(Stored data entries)
• • •

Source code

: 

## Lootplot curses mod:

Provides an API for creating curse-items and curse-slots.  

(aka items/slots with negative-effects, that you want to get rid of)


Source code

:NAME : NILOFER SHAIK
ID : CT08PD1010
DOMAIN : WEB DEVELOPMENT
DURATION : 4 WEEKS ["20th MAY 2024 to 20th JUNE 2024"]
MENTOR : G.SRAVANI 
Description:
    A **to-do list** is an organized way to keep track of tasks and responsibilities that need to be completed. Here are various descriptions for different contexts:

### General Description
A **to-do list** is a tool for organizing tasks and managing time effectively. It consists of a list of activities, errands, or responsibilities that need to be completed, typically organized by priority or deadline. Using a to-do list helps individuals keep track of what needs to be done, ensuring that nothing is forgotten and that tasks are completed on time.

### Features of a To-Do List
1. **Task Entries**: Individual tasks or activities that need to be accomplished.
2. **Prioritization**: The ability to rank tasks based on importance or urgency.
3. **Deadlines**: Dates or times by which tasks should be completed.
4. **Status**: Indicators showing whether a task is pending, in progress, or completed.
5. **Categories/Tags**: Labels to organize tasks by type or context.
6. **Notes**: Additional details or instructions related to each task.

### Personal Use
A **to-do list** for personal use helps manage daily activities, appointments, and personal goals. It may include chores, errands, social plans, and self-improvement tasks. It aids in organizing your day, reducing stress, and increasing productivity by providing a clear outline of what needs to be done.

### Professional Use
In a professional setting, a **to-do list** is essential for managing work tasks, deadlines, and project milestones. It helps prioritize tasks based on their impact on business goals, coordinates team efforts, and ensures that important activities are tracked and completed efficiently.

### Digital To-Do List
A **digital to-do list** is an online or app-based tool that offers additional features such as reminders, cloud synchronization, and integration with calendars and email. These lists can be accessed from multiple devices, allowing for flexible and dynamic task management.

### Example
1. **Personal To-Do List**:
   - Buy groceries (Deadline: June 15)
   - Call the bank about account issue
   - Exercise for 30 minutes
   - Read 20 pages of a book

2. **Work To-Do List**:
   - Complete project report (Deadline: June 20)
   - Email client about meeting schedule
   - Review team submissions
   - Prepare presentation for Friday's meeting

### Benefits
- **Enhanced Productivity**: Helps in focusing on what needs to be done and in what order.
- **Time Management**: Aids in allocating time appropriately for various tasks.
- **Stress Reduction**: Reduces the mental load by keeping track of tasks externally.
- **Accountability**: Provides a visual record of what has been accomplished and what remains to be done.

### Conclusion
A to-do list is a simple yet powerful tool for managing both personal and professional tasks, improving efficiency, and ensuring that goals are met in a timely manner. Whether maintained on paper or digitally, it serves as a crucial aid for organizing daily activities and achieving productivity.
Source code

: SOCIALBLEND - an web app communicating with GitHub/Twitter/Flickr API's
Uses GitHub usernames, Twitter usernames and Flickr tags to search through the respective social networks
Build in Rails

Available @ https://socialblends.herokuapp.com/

• • •

**What you need to do**
An exact restatement of all the entries above is needed.

**Answer section**
Source code

: 

## Lootplot curses mod:

Provides an API for creating curse-items and curse-slots.  

(aka items/slots with negative-effects, that you want to get rid of)


Source code

:NAME : NILOFER SHAIK
ID : CT08PD1010
DOMAIN : WEB DEVELOPMENT
DURATION : 4 WEEKS ["20th MAY 2024 to 20th JUNE 2024"]
MENTOR : G.SRAVANI 
Description:
    A **to-do list** is an organized way to keep track of tasks and responsibilities that need to be completed. Here are various descriptions for different contexts:

### General Description
A **to-do list** is a tool for organizing tasks and managing time effectively. It consists of a list of activities, errands, or responsibilities that need to be completed, typically organized by priority or deadline. Using a to-do list helps individuals keep track of what needs to be done, ensuring that nothing is forgotten and that tasks are completed on time.

### Features of a To-Do List
1. **Task Entries**: Individual tasks or activities that need to be accomplished.
2. **Prioritization**: The ability to rank tasks based on importance or urgency.
3. **Deadlines**: Dates or times by which tasks should be completed.
4. **Status**: Indicators showing whether a task is pending, in progress, or completed.
5. **Categories/Tags**: Labels to organize tasks by type or context.
6. **Notes**: Additional details or instructions related to each task.

### Personal Use
A **to-do list** for personal use helps manage daily activities, appointments, and personal goals. It may include chores, errands, social plans, and self-improvement tasks. It aids in organizing your day, reducing stress, and increasing productivity by providing a clear outline of what needs to be done.

### Professional Use
In a professional setting, a **to-do list** is essential for managing work tasks, deadlines, and project milestones. It helps prioritize tasks based on their impact on business goals, coordinates team efforts, and ensures that important activities are tracked and completed efficiently.

### Digital To-Do List
A **digital to-do list** is an online or app-based tool that offers additional features such as reminders, cloud synchronization, and integration with calendars and email. These lists can be accessed from multiple devices, allowing for flexible and dynamic task management.

### Example
1. **Personal To-Do List**:
   - Buy groceries (Deadline: June 15)
   - Call the bank about account issue
   - Exercise for 30 minutes
   - Read 20 pages of a book

2. **Work To-Do List**:
   - Complete project report (Deadline: June 20)
   - Email client about meeting schedule
   - Review team submissions
   - Prepare presentation for Friday's meeting

### Benefits
- **Enhanced Productivity**: Helps in focusing on what needs to be done and in what order.
- **Time Management**: Aids in allocating time appropriately for various tasks.
- **Stress Reduction**: Reduces the mental load by keeping track of tasks externally.
- **Accountability**: Provides a visual record of what has been accomplished and what remains to be done.

### Conclusion
A to-do list is a simple yet powerful tool for managing both personal and professional tasks, improving efficiency, and ensuring that goals are met in a timely manner. Whether maintained on paper or digitally, it serves as a crucial aid for organizing daily activities and achieving productivity.
Source code

: SOCIALBLEND - an web app communicating with GitHub/Twitter/Flickr API's
Uses GitHub usernames, Twitter usernames and Flickr tags to search through the respective social networks
Build in Rails

Available @ https://socialblends.herokuapp.com/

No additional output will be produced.